Gobbs of cap space is great. Now, name every big time free agent our franchise has ever signed. Quick. It shouldn't take long. There is one- Vlade. And we love Vlade, he was an amazing fit, an amazing man, and was the heart of the team, but the guy was not a star. He had a transcendent presence about him, and he was the ultimate glue on a great team, but even in his best seasons he was a good player, not great.

Who was the second best free agent we have ever signed- even in the GOOD years? SAR? Mikki? Vernon Maxwell? Jason Hart (LOL)? I didn't double check the list of acquisitions, so I might be missing a capable rotation player we got via free agency, but the point is that stars have NEVER come to Sacramento. it was true when we sucked, it was true when we were elite, it was true when we had Webber/Vlade and the best team in the league, true when we had a 50 win team led by Bibby/Peja, true when we were led by Ron, and true when we were led by Kmart. We will NEVER be a destination for big time free agents.

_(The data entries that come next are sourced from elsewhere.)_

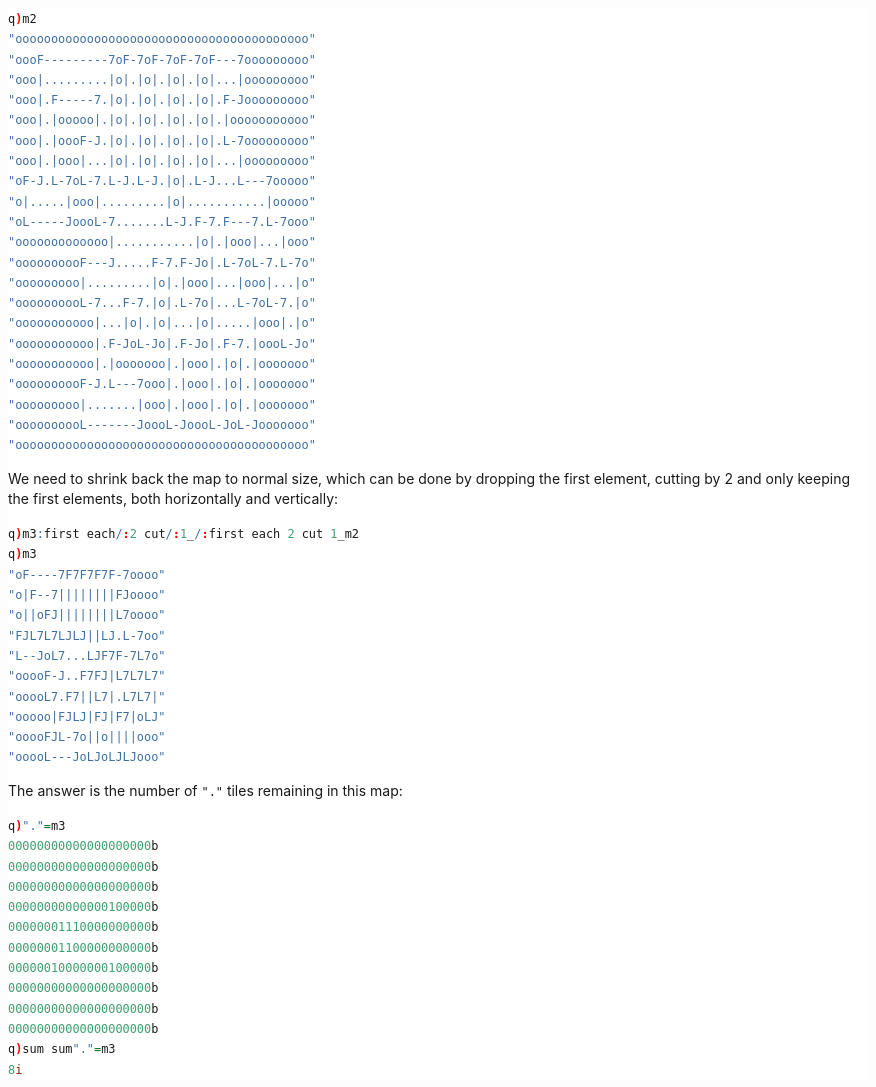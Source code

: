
 ```q
q)m2
"ooooooooooooooooooooooooooooooooooooooooo"
"oooF---------7oF-7oF-7oF-7oF---7ooooooooo"
"ooo|.........|o|.|o|.|o|.|o|...|ooooooooo"
"ooo|.F-----7.|o|.|o|.|o|.|o|.F-Jooooooooo"
"ooo|.|ooooo|.|o|.|o|.|o|.|o|.|ooooooooooo"
"ooo|.|oooF-J.|o|.|o|.|o|.|o|.L-7ooooooooo"
"ooo|.|ooo|...|o|.|o|.|o|.|o|...|ooooooooo"
"oF-J.L-7oL-7.L-J.L-J.|o|.L-J...L---7ooooo"
"o|.....|ooo|.........|o|...........|ooooo"
"oL-----JoooL-7.......L-J.F-7.F---7.L-7ooo"
"ooooooooooooo|...........|o|.|ooo|...|ooo"
"oooooooooF---J.....F-7.F-Jo|.L-7oL-7.L-7o"
"ooooooooo|.........|o|.|ooo|...|ooo|...|o"
"oooooooooL-7...F-7.|o|.L-7o|...L-7oL-7.|o"
"ooooooooooo|...|o|.|o|...|o|.....|ooo|.|o"
"ooooooooooo|.F-JoL-Jo|.F-Jo|.F-7.|oooL-Jo"
"ooooooooooo|.|ooooooo|.|ooo|.|o|.|ooooooo"
"oooooooooF-J.L---7ooo|.|ooo|.|o|.|ooooooo"
"ooooooooo|.......|ooo|.|ooo|.|o|.|ooooooo"
"oooooooooL-------JoooL-JoooL-JoL-Jooooooo"
"ooooooooooooooooooooooooooooooooooooooooo"
```
We need to shrink back the map to normal size, which can be done by dropping the first element, cutting by 2 and only keeping the first elements, both horizontally and vertically:
```q
q)m3:first each/:2 cut/:1_/:first each 2 cut 1_m2
q)m3
"oF----7F7F7F7F-7oooo"
"o|F--7||||||||FJoooo"
"o||oFJ||||||||L7oooo"
"FJL7L7LJLJ||LJ.L-7oo"
"L--JoL7...LJF7F-7L7o"
"ooooF-J..F7FJ|L7L7L7"
"ooooL7.F7||L7|.L7L7|"
"ooooo|FJLJ|FJ|F7|oLJ"
"ooooFJL-7o||o||||ooo"
"ooooL---JoLJoLJLJooo"
```
The answer is the number of `"."` tiles remaining in this map:
```q
q)"."=m3
00000000000000000000b
00000000000000000000b
00000000000000000000b
00000000000000100000b
00000001110000000000b
00000001100000000000b
00000010000000100000b
00000000000000000000b
00000000000000000000b
00000000000000000000b
q)sum sum"."=m3
8i
```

Perhaps we can get a third star via trade or the draft (Geoff has done that many times), but I seriously doubt our gobbs of cap space will be used for anything other than signing some quality role players and preparing to lock up key guys like Reke, DMC, Landry, etc.. down the line.

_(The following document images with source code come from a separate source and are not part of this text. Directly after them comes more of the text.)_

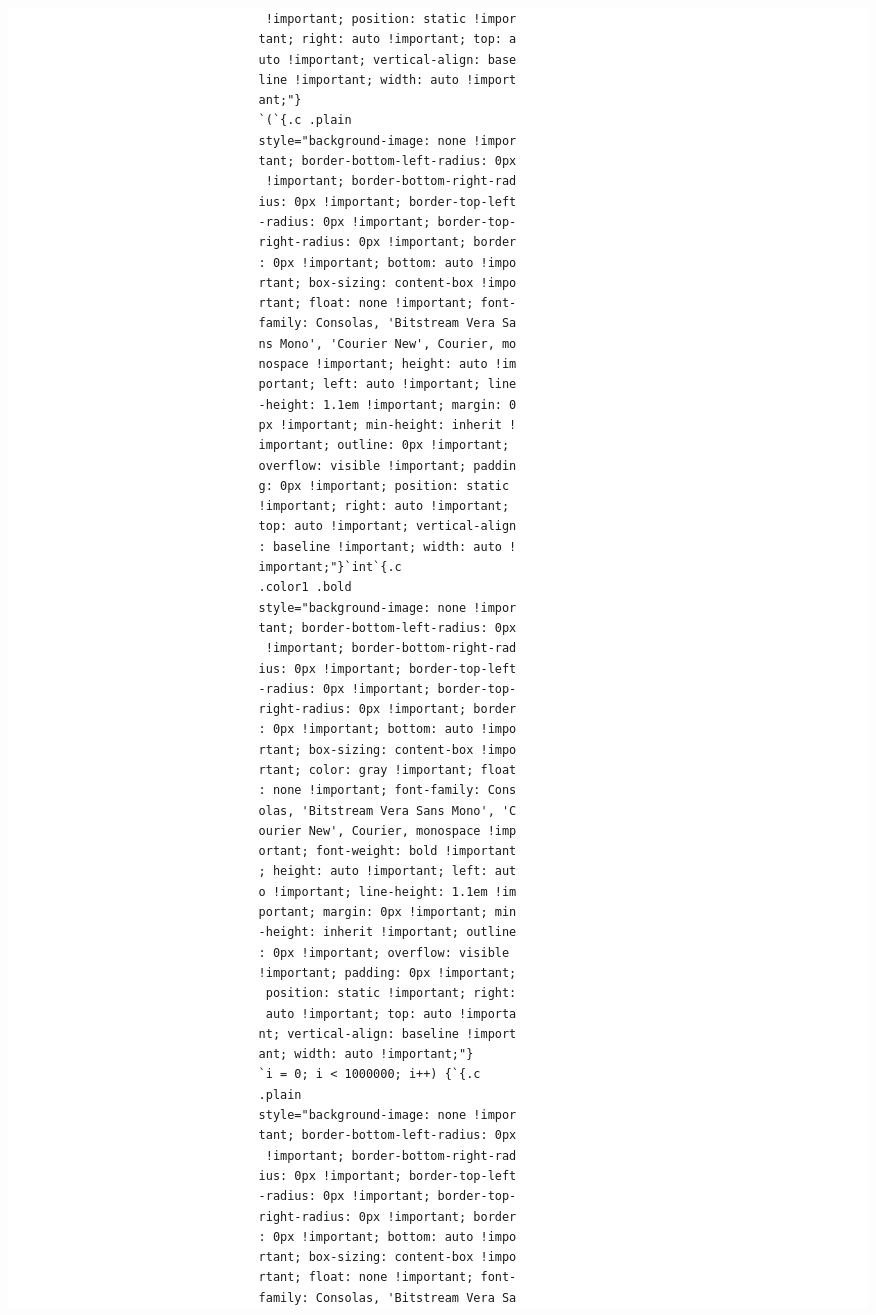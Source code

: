                                         !important; position: static !impor
                                       tant; right: auto !important; top: a
                                       uto !important; vertical-align: base
                                       line !important; width: auto !import
                                       ant;"}
                                       `(`{.c .plain
                                       style="background-image: none !impor
                                       tant; border-bottom-left-radius: 0px
                                        !important; border-bottom-right-rad
                                       ius: 0px !important; border-top-left
                                       -radius: 0px !important; border-top-
                                       right-radius: 0px !important; border
                                       : 0px !important; bottom: auto !impo
                                       rtant; box-sizing: content-box !impo
                                       rtant; float: none !important; font-
                                       family: Consolas, 'Bitstream Vera Sa
                                       ns Mono', 'Courier New', Courier, mo
                                       nospace !important; height: auto !im
                                       portant; left: auto !important; line
                                       -height: 1.1em !important; margin: 0
                                       px !important; min-height: inherit !
                                       important; outline: 0px !important;
                                       overflow: visible !important; paddin
                                       g: 0px !important; position: static
                                       !important; right: auto !important;
                                       top: auto !important; vertical-align
                                       : baseline !important; width: auto !
                                       important;"}`int`{.c
                                       .color1 .bold
                                       style="background-image: none !impor
                                       tant; border-bottom-left-radius: 0px
                                        !important; border-bottom-right-rad
                                       ius: 0px !important; border-top-left
                                       -radius: 0px !important; border-top-
                                       right-radius: 0px !important; border
                                       : 0px !important; bottom: auto !impo
                                       rtant; box-sizing: content-box !impo
                                       rtant; color: gray !important; float
                                       : none !important; font-family: Cons
                                       olas, 'Bitstream Vera Sans Mono', 'C
                                       ourier New', Courier, monospace !imp
                                       ortant; font-weight: bold !important
                                       ; height: auto !important; left: aut
                                       o !important; line-height: 1.1em !im
                                       portant; margin: 0px !important; min
                                       -height: inherit !important; outline
                                       : 0px !important; overflow: visible
                                       !important; padding: 0px !important;
                                        position: static !important; right:
                                        auto !important; top: auto !importa
                                       nt; vertical-align: baseline !import
                                       ant; width: auto !important;"}
                                       `i = 0; i < 1000000; i++) {`{.c
                                       .plain
                                       style="background-image: none !impor
                                       tant; border-bottom-left-radius: 0px
                                        !important; border-bottom-right-rad
                                       ius: 0px !important; border-top-left
                                       -radius: 0px !important; border-top-
                                       right-radius: 0px !important; border
                                       : 0px !important; bottom: auto !impo
                                       rtant; box-sizing: content-box !impo
                                       rtant; float: none !important; font-
                                       family: Consolas, 'Bitstream Vera Sa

I would rather see us build a great team, led by Reke, with a complimentary star in DMC, and be surrounded by a bunch of good role players (JT, Landry, Garcia, Greene, Caspi, Beno). But, if a super team works out, and you have LBJ, Bosh, Wade, and then they get surrounded by elite role players willing to play for less (Ilguaskas, haslem, Miller, etc...) our great team is unlikely to win. Hell. if Miami gels, and this super team works out, they will be near impossible to beat. The one thing they had going against them was that they had no depth. If great role players are willing to go there for nothing, and it works out, and then other stars like CP3, Howard, Melo, etc... realize the only way to a championship is to do the same thing, we are screwed...
I've proposed fixes to keep the Heat from standing on the top of the NBA year after year. I agree that something needs to be done to restore a competitive balance in the NBA.

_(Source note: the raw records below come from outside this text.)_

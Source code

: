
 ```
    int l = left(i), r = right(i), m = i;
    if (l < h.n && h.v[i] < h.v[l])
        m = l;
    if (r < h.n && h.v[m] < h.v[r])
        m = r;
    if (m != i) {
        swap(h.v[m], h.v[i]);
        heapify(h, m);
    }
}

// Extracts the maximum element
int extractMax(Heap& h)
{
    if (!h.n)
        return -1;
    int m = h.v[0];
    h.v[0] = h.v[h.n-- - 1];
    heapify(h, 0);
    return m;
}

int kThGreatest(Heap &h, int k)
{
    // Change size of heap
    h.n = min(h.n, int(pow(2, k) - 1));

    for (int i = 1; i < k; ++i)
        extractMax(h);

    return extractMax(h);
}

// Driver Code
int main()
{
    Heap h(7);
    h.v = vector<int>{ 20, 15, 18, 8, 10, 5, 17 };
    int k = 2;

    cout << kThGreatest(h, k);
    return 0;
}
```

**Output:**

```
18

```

I disagree with the idea that the Kings can't ever be a free agent destination. Sure, it hasn't been a consideration in years past, but we've never had cap space and been a contender. When that happens and we still get spurned, then we can talk. But we just don't know. What we have done is execute sign-and-trade deals to bolster our roster, i.e. Brad Miller in 2003. That was done with Miller's blessing. So it's not absolutely, 100% impossible for us to land a free agent.

Also, if Reke and DMC actually turned into a successful tandem and propelled the Kings into a top five team in the NBA, even give the Heat and Lakers and a potential NY Knicks superpower, you're telling me that if we had cap space and one of the best young cores in the NBA, no one would come play for us? First off, I think that's sort of defeatist. Secondly, players want to play for a winner. If the Hawks regress into a 35 win team (all evidence suggests that might happen this year), and Al Horford is available, you're telling me he'd turn down a chance to play for a contender just because we're a "cow town"? That's just a hypothetical, but all I'm saying is that if we have a two-headed monster and we need a third player to come via free agency, I'm not closing the book.

I'm also not convinced that it would even come to that. With cap space, we can trade for virtually anyone in the NBA, and we'll be $35 million under the cap next year. We also have four young players on our roster that could conceivably turn into that third option that we think we need: Donte, Omri, Landry and JT. Our free agency limitations might not matter in two years if our core grows the way we hope it will. In four years when Reke is a free agent, and in five years when DMC is a free agent, we might be the hottest team around. I'm not sold on this vision of impending doom just yet.